Can you set a border opacity in CSS?

mcbeav picture mcbeav · Oct 31, 2010 · Viewed 656.6k times · Source

Is there a straight forward CSS way to make the border of an element semi-transparent with something like this?

border-opacity: 0.7;

If not, does anyone have an idea how I could do so without using images?

Answer

kingjeffrey picture kingjeffrey · Oct 31, 2010

Unfortunately the opacity element makes the whole element (including any text) semi-transparent. The best way to make the border semi-transparent is with the rgba color format. For example, this would give a red border with 50% opacity:

div {
    border: 1px solid rgba(255, 0, 0, .5);
    -webkit-background-clip: padding-box; /* for Safari */
    background-clip: padding-box; /* for IE9+, Firefox 4+, Opera, Chrome */
}

The problem with this approach is that some browsers do not understand the rgba format and will not display any border at all if this is the entire declaration. The solution is to provide two border declarations. The first with a fake opacity, and the second with the actual.
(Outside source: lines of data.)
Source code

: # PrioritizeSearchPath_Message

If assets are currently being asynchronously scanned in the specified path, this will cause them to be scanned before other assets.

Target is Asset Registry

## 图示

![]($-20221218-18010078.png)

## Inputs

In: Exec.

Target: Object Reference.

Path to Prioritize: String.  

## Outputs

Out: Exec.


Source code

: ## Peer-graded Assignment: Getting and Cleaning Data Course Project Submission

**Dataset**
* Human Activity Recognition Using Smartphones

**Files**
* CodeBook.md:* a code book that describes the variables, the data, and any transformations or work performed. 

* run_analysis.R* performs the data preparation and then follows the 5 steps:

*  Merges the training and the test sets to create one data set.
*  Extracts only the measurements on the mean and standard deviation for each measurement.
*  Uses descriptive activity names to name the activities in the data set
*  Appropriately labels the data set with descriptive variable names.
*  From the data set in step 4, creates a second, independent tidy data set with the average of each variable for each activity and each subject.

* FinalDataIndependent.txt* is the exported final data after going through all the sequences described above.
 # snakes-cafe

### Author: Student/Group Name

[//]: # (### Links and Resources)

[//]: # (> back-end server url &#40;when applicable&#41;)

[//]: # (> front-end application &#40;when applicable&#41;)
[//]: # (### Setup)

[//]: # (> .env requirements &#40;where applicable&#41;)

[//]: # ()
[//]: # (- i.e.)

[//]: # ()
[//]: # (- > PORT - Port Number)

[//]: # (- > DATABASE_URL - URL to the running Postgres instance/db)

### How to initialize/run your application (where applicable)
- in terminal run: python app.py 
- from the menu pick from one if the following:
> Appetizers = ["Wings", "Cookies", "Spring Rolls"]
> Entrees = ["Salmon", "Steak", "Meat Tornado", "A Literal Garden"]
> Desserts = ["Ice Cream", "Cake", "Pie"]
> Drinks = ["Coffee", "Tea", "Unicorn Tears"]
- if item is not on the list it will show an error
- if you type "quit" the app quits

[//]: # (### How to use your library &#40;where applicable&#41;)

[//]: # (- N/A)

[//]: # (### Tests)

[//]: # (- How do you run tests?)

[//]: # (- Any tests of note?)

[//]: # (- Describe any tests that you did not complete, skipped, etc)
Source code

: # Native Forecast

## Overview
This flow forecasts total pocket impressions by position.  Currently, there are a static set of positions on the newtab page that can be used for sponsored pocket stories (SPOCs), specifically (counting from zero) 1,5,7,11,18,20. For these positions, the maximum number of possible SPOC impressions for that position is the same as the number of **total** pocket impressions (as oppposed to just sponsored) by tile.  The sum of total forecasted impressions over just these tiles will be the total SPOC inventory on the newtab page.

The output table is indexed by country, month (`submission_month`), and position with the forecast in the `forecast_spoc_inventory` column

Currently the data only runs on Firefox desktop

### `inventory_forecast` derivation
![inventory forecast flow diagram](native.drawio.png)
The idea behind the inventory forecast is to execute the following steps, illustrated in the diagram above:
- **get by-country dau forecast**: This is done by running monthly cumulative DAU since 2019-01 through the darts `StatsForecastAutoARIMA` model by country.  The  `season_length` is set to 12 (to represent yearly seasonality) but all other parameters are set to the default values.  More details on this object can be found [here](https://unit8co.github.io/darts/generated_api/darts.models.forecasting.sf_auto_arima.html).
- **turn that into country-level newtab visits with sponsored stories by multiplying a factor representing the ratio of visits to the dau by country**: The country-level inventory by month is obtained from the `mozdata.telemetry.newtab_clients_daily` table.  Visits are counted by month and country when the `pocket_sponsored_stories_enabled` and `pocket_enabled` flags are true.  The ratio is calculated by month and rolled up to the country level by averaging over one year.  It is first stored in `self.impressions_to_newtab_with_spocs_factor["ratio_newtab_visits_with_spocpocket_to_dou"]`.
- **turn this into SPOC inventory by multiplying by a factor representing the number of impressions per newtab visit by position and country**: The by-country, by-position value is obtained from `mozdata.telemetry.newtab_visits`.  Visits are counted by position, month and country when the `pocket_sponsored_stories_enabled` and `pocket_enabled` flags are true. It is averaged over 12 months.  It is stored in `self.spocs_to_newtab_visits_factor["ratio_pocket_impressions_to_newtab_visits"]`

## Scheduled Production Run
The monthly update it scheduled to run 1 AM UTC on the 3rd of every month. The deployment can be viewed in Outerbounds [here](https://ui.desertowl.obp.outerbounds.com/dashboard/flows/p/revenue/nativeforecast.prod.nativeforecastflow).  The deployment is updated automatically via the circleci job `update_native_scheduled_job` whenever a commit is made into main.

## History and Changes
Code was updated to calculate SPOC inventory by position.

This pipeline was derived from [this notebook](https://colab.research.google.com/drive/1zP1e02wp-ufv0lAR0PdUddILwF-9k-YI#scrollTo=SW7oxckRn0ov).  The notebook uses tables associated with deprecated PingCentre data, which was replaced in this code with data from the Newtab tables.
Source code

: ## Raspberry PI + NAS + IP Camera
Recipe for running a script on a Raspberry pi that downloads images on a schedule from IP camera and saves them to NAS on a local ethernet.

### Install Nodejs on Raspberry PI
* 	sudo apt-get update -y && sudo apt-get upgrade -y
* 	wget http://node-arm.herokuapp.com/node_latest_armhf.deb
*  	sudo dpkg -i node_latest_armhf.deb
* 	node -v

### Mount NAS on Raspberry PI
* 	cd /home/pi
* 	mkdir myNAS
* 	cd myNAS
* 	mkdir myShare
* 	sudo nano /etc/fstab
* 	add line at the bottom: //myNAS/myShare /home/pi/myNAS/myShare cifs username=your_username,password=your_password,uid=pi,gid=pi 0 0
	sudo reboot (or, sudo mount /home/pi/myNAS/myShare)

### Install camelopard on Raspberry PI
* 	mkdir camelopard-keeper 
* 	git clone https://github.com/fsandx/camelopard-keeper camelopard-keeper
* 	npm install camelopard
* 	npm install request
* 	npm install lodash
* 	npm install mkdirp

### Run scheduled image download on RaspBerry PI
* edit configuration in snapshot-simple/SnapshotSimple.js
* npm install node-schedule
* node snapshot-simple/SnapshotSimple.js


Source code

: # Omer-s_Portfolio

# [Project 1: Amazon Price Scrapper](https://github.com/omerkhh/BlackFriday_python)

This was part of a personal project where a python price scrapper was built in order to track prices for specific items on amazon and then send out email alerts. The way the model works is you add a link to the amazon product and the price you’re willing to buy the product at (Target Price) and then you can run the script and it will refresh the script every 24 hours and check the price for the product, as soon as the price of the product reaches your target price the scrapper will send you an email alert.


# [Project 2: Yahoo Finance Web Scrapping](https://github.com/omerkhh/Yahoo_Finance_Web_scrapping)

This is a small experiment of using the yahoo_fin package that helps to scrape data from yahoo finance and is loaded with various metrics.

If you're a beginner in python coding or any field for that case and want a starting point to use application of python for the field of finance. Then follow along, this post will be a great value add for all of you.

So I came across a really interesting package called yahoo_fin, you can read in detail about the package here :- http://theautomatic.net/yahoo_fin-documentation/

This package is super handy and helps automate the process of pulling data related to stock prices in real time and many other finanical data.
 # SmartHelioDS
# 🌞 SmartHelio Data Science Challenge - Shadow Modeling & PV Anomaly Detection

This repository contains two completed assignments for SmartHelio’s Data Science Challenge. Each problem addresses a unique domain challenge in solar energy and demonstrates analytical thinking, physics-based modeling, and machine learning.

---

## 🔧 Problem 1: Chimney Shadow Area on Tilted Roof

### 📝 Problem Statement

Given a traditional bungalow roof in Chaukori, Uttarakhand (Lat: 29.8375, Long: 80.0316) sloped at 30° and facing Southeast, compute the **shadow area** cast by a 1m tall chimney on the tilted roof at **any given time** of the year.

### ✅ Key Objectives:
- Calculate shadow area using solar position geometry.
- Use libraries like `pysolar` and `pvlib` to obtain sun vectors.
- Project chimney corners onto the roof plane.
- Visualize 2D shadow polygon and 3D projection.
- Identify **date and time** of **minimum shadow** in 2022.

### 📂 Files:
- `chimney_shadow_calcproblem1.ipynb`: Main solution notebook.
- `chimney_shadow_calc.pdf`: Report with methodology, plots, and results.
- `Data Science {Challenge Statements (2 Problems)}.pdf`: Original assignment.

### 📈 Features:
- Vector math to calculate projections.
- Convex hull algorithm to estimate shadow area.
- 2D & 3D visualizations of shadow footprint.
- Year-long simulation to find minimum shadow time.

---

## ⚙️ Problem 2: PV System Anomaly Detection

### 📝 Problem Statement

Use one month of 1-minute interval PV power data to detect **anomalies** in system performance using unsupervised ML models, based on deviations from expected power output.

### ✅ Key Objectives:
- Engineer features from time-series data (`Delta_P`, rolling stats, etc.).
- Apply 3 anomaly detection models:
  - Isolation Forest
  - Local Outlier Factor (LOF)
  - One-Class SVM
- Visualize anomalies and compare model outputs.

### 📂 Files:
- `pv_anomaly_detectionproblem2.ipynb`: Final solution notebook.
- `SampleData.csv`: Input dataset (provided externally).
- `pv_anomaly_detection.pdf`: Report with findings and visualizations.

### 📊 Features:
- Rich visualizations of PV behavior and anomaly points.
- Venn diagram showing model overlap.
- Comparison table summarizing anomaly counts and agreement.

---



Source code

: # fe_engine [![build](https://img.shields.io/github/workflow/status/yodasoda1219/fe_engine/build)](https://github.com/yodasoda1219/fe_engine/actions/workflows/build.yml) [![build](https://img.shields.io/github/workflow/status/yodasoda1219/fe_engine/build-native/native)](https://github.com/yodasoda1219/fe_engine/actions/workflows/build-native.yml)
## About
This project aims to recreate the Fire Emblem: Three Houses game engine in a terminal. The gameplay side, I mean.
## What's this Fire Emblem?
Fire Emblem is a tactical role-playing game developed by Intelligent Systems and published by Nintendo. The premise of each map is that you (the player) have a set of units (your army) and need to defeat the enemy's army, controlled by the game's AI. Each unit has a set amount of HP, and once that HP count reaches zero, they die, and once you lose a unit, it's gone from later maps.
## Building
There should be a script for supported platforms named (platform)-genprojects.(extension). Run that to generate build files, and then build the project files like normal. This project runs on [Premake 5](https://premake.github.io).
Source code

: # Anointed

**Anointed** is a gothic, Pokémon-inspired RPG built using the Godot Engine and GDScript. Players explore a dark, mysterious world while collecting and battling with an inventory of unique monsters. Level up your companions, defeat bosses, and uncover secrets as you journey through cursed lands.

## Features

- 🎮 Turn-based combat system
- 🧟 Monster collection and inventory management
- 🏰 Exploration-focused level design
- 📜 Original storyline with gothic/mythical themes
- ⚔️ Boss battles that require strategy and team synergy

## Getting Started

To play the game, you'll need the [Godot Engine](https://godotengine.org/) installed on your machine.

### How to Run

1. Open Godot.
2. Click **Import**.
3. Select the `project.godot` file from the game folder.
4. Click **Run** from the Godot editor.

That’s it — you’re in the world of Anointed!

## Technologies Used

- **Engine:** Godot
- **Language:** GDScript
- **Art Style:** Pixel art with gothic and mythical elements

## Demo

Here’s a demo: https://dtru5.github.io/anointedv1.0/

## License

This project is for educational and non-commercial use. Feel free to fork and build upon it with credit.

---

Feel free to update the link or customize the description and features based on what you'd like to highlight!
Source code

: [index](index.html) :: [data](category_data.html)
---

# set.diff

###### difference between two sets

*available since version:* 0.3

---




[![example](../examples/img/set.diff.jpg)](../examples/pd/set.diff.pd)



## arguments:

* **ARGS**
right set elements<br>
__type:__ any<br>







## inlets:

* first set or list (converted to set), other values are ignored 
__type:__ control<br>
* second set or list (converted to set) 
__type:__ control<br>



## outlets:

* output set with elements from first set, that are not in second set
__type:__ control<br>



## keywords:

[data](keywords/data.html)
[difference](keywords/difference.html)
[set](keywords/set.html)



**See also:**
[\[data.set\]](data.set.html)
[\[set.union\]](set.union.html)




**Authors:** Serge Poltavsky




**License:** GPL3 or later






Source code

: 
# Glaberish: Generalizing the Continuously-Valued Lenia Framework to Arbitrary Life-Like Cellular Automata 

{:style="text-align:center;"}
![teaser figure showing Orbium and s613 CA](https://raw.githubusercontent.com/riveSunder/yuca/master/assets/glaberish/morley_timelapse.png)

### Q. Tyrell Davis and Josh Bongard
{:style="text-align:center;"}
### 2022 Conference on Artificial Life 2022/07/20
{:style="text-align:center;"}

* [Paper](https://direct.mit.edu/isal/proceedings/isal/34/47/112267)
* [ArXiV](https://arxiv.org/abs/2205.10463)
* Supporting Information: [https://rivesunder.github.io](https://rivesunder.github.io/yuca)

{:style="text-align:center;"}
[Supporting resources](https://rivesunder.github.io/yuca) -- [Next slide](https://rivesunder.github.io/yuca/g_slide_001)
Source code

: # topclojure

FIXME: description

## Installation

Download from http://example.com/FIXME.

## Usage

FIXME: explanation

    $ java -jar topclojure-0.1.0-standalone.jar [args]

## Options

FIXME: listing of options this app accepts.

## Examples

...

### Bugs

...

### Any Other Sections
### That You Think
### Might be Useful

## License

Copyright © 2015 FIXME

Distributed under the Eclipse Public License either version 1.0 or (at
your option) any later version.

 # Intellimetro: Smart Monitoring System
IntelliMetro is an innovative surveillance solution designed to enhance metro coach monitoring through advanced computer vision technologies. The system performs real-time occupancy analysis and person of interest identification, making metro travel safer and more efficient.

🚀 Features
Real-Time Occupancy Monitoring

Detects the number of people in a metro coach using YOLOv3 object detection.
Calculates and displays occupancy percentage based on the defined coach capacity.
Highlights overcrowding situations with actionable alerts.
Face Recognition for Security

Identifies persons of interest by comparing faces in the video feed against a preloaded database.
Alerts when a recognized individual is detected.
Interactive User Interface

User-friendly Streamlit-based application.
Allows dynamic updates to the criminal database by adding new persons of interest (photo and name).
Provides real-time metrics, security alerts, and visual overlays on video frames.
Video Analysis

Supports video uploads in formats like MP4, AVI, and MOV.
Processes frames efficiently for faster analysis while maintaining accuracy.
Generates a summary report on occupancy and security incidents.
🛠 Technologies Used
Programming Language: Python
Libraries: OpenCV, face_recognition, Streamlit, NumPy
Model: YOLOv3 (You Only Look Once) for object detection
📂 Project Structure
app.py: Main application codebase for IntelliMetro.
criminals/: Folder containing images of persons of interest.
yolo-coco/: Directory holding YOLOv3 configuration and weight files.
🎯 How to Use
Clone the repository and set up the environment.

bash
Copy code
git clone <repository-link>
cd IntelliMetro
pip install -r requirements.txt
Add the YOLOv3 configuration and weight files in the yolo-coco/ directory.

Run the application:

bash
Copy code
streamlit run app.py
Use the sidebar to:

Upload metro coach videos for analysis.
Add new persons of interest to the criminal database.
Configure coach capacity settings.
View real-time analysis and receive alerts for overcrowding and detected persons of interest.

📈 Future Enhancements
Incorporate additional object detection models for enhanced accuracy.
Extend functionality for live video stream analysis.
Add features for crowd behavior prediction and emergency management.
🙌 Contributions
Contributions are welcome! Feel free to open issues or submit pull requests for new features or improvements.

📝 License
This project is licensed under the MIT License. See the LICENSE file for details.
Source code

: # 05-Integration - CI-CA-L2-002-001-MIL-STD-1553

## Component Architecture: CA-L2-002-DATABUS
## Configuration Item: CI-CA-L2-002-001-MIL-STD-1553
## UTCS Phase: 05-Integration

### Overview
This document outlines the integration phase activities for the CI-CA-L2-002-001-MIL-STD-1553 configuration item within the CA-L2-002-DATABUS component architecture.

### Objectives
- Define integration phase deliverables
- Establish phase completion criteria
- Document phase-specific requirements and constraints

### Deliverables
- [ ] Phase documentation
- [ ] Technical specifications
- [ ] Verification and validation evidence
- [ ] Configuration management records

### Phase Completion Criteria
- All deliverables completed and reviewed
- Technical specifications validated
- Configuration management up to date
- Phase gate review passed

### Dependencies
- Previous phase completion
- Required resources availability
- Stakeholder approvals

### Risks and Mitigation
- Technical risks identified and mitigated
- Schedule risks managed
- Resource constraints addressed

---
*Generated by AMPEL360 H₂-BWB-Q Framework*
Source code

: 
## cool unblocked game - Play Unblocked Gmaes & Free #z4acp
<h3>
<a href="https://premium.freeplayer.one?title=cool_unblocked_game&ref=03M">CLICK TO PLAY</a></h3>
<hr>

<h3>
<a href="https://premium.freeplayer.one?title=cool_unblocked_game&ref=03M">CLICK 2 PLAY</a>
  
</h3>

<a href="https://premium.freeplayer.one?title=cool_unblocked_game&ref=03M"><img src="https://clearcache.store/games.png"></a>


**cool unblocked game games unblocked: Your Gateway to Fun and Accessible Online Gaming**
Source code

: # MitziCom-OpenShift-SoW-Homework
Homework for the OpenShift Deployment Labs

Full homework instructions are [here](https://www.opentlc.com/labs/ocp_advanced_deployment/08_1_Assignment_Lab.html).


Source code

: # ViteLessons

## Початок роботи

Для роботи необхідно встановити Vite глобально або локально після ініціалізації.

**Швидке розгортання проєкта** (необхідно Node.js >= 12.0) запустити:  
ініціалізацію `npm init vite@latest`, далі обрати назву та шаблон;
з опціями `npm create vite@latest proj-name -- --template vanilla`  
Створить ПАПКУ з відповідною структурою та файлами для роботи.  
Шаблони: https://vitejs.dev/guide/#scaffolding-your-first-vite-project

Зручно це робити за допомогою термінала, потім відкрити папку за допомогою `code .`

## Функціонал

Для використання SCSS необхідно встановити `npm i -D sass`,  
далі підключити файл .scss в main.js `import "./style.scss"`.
If a browser is capable, it will use the second, if not, it will use the first.

div {
    border: 1px solid rgb(127, 0, 0);
    border: 1px solid rgba(255, 0, 0, .5);
    -webkit-background-clip: padding-box; /* for Safari */
    background-clip: padding-box; /* for IE9+, Firefox 4+, Opera, Chrome */
}

The first border declaration will be the equivalent color to a 50% opaque red border over a white background (although any graphics under the border will not bleed through).

UPDATE: I've added "background-clip: padding-box;" to this answer (per SooDesuNe's suggestion in the comments) to ensure the border remains transparent even if a solid background color is applied.